- Work item: Transcribe the records that follow, preserving every word.

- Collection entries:
_ _ _ _ _

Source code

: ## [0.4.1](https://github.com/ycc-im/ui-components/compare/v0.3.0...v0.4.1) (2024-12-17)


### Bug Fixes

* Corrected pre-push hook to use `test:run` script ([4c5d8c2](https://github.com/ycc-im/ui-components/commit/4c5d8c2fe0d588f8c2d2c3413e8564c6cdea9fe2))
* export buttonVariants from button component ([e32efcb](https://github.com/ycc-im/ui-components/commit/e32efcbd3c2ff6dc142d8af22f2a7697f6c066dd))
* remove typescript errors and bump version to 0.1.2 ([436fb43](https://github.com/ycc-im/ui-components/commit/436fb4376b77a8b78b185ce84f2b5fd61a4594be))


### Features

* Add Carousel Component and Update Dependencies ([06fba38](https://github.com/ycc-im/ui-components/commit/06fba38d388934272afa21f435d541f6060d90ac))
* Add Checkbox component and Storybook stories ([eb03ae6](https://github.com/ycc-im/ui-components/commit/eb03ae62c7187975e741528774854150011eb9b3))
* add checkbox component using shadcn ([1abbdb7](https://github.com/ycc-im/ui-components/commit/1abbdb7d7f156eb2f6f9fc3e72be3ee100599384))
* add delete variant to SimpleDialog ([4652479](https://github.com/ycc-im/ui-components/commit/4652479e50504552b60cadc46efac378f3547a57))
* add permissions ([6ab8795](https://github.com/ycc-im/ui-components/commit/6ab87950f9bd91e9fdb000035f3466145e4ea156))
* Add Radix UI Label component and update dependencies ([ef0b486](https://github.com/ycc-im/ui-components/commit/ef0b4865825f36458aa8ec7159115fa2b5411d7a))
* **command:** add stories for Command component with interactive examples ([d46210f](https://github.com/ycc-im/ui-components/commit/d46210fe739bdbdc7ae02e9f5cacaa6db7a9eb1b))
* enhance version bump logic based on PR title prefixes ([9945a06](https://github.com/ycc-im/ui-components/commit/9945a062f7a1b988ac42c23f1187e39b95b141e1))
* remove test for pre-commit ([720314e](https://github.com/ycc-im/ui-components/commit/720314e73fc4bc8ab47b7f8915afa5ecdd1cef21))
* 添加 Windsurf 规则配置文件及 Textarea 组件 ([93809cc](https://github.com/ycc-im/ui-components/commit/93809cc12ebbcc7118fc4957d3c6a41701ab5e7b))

_ _ _ _ _

- Answer space:
Source code

: ## [0.4.1](https://github.com/ycc-im/ui-components/compare/v0.3.0...v0.4.1) (2024-12-17)


### Bug Fixes

* Corrected pre-push hook to use `test:run` script ([4c5d8c2](https://github.com/ycc-im/ui-components/commit/4c5d8c2fe0d588f8c2d2c3413e8564c6cdea9fe2))
* export buttonVariants from button component ([e32efcb](https://github.com/ycc-im/ui-components/commit/e32efcbd3c2ff6dc142d8af22f2a7697f6c066dd))
* remove typescript errors and bump version to 0.1.2 ([436fb43](https://github.com/ycc-im/ui-components/commit/436fb4376b77a8b78b185ce84f2b5fd61a4594be))


### Features

* Add Carousel Component and Update Dependencies ([06fba38](https://github.com/ycc-im/ui-components/commit/06fba38d388934272afa21f435d541f6060d90ac))
* Add Checkbox component and Storybook stories ([eb03ae6](https://github.com/ycc-im/ui-components/commit/eb03ae62c7187975e741528774854150011eb9b3))
* add checkbox component using shadcn ([1abbdb7](https://github.com/ycc-im/ui-components/commit/1abbdb7d7f156eb2f6f9fc3e72be3ee100599384))
* add delete variant to SimpleDialog ([4652479](https://github.com/ycc-im/ui-components/commit/4652479e50504552b60cadc46efac378f3547a57))
* add permissions ([6ab8795](https://github.com/ycc-im/ui-components/commit/6ab87950f9bd91e9fdb000035f3466145e4ea156))
* Add Radix UI Label component and update dependencies ([ef0b486](https://github.com/ycc-im/ui-components/commit/ef0b4865825f36458aa8ec7159115fa2b5411d7a))
* **command:** add stories for Command component with interactive examples ([d46210f](https://github.com/ycc-im/ui-components/commit/d46210fe739bdbdc7ae02e9f5cacaa6db7a9eb1b))
* enhance version bump logic based on PR title prefixes ([9945a06](https://github.com/ycc-im/ui-components/commit/9945a062f7a1b988ac42c23f1187e39b95b141e1))
* remove test for pre-commit ([720314e](https://github.com/ycc-im/ui-components/commit/720314e73fc4bc8ab47b7f8915afa5ecdd1cef21))
* 添加 Windsurf 规则配置文件及 Textarea 组件 ([93809cc](https://github.com/ycc-im/ui-components/commit/93809cc12ebbcc7118fc4957d3c6a41701ab5e7b))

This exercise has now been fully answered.